# Excerpts from a dataset
++++++
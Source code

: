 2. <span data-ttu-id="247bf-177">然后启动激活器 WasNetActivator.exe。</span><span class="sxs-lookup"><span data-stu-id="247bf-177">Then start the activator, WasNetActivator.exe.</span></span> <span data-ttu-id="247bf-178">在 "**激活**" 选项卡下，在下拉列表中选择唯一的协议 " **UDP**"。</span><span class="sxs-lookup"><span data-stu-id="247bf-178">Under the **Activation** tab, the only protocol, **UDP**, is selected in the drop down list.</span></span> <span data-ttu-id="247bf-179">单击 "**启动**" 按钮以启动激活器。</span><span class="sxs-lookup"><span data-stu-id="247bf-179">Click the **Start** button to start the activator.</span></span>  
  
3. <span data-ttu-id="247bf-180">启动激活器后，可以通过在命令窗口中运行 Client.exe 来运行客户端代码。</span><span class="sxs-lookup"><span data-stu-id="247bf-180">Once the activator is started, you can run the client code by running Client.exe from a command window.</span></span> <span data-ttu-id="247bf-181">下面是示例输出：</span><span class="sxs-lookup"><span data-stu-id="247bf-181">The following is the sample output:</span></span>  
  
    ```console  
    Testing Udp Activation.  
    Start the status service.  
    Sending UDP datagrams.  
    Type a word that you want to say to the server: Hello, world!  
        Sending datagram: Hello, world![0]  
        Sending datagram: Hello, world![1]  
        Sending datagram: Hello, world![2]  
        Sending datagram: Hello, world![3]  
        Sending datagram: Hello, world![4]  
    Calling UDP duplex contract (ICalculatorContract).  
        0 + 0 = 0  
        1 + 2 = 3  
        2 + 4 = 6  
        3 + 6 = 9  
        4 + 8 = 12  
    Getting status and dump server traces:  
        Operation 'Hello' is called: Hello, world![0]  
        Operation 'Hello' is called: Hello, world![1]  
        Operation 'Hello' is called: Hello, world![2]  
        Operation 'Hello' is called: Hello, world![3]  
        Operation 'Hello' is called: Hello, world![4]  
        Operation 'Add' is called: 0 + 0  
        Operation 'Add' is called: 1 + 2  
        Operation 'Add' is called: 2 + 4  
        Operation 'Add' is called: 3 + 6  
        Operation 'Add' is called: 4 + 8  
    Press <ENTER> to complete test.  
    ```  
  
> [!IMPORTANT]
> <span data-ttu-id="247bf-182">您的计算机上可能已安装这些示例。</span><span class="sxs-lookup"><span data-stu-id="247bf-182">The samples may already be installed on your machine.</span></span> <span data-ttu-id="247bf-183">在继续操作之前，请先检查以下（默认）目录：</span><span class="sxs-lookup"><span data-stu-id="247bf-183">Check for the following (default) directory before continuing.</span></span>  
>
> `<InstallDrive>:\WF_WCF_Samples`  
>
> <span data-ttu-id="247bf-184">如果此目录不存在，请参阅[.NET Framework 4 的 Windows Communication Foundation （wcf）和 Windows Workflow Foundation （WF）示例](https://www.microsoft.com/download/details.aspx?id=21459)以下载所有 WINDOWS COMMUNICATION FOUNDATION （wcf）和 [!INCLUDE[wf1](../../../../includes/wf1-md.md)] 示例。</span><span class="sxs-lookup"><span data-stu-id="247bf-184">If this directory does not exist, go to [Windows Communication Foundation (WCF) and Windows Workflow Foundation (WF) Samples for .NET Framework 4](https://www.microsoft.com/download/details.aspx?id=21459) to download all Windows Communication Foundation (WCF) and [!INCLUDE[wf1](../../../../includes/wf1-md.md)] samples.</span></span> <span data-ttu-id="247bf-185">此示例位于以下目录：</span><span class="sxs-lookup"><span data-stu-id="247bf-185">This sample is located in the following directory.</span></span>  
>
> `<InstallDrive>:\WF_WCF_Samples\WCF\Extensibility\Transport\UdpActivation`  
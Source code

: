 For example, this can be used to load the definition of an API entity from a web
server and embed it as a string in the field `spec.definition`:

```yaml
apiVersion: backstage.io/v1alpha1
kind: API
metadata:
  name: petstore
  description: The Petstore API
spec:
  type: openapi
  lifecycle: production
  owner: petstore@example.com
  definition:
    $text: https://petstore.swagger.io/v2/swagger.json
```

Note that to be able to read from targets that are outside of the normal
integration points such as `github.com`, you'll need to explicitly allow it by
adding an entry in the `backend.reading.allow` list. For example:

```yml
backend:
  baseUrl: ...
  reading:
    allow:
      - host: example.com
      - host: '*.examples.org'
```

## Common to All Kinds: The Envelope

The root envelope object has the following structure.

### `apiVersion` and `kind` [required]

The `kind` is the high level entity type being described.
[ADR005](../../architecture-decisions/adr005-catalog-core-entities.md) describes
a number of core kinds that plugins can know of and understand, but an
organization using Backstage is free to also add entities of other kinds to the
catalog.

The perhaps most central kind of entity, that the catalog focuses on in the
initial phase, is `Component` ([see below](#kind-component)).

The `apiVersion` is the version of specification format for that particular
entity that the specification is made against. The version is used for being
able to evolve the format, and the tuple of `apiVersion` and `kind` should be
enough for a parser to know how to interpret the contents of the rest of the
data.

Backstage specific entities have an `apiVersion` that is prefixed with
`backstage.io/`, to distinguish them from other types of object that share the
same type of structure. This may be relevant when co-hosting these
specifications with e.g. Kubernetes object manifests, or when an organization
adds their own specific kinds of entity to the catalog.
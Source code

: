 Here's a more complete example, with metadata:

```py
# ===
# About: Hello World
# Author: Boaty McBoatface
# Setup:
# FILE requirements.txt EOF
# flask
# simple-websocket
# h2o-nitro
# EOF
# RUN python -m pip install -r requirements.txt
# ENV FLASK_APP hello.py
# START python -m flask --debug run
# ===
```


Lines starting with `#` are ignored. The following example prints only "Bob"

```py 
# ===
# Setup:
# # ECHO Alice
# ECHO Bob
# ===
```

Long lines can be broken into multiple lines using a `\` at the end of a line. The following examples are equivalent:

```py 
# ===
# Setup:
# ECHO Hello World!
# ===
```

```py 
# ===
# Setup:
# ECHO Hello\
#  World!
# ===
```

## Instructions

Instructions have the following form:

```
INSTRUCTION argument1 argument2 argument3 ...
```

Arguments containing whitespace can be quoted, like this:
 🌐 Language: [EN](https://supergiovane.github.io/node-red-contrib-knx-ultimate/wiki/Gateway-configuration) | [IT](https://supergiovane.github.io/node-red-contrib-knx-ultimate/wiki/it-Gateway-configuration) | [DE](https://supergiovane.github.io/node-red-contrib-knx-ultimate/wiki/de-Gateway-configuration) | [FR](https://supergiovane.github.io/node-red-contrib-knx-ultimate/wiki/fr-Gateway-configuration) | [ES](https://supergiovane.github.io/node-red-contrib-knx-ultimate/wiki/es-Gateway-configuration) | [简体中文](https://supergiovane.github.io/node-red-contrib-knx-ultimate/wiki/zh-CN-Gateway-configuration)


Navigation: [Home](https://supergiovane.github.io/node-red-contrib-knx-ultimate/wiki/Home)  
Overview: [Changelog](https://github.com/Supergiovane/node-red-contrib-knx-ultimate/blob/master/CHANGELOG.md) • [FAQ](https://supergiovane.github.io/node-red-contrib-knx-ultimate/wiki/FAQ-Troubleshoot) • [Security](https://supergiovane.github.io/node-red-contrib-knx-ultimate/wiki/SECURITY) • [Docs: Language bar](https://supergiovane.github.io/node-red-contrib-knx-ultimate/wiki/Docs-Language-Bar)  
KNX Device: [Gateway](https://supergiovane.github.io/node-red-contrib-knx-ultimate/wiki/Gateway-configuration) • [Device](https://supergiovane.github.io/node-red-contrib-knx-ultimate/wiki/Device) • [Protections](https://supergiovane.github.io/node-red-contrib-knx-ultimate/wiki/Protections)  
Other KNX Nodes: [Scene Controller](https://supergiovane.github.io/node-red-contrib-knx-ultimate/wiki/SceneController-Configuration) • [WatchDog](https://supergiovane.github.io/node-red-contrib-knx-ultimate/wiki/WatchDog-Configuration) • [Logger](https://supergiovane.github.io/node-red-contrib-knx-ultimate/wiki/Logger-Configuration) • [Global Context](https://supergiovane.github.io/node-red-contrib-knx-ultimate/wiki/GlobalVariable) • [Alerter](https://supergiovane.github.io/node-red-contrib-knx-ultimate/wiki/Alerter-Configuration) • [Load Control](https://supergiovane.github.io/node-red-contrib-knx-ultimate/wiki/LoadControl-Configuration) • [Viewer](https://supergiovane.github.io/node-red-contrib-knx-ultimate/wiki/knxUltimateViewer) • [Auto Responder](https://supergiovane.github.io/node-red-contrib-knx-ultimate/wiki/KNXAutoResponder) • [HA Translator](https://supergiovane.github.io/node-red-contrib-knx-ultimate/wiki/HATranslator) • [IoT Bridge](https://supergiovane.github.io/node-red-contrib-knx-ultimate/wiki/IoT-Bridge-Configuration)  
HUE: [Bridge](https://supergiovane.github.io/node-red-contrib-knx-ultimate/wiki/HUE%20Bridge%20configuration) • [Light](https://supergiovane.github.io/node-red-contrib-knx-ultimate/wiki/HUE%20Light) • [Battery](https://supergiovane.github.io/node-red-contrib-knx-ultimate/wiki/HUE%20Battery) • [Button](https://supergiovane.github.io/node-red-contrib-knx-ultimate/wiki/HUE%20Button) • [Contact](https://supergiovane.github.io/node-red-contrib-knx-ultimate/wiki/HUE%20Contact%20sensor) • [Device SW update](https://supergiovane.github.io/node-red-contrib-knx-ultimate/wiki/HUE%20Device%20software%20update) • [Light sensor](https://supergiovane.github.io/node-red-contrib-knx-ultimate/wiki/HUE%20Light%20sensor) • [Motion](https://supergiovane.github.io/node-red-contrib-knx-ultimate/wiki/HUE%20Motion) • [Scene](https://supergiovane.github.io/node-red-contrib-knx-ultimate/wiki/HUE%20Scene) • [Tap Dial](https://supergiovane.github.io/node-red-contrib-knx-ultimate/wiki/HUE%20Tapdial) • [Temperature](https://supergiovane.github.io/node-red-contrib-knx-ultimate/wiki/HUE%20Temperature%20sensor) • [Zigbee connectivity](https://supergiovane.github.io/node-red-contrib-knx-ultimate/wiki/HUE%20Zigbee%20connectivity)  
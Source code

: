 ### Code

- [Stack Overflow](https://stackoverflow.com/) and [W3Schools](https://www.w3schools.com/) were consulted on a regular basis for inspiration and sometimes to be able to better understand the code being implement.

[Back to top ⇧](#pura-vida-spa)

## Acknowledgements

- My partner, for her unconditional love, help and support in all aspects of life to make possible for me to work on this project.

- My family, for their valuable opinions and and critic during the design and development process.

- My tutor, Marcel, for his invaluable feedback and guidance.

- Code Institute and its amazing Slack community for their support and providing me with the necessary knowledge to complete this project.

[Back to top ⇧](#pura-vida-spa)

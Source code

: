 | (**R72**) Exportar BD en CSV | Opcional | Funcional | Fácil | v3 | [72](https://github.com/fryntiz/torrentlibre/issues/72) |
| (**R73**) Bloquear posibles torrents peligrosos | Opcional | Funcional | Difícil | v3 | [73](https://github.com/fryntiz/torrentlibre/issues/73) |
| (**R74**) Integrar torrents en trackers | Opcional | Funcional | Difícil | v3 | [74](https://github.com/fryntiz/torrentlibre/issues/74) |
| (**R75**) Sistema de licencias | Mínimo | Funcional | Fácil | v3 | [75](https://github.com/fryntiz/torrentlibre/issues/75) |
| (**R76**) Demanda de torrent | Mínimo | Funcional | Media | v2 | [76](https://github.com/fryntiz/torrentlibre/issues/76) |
++++++
Exact copies of the line containing "v3 | [72](https://github.com/fryntiz/torrentlibre/issues/72) |" and of every line after it through the end of the entries are all that should be output.

# Solution below
: | (**R72**) Exportar BD en CSV | Opcional | Funcional | Fácil | v3 | [72](https://github.com/fryntiz/torrentlibre/issues/72) |
| (**R73**) Bloquear posibles torrents peligrosos | Opcional | Funcional | Difícil | v3 | [73](https://github.com/fryntiz/torrentlibre/issues/73) |
| (**R74**) Integrar torrents en trackers | Opcional | Funcional | Difícil | v3 | [74](https://github.com/fryntiz/torrentlibre/issues/74) |
| (**R75**) Sistema de licencias | Mínimo | Funcional | Fácil | v3 | [75](https://github.com/fryntiz/torrentlibre/issues/75) |
| (**R76**) Demanda de torrent | Mínimo | Funcional | Media | v2 | [76](https://github.com/fryntiz/torrentlibre/issues/76) |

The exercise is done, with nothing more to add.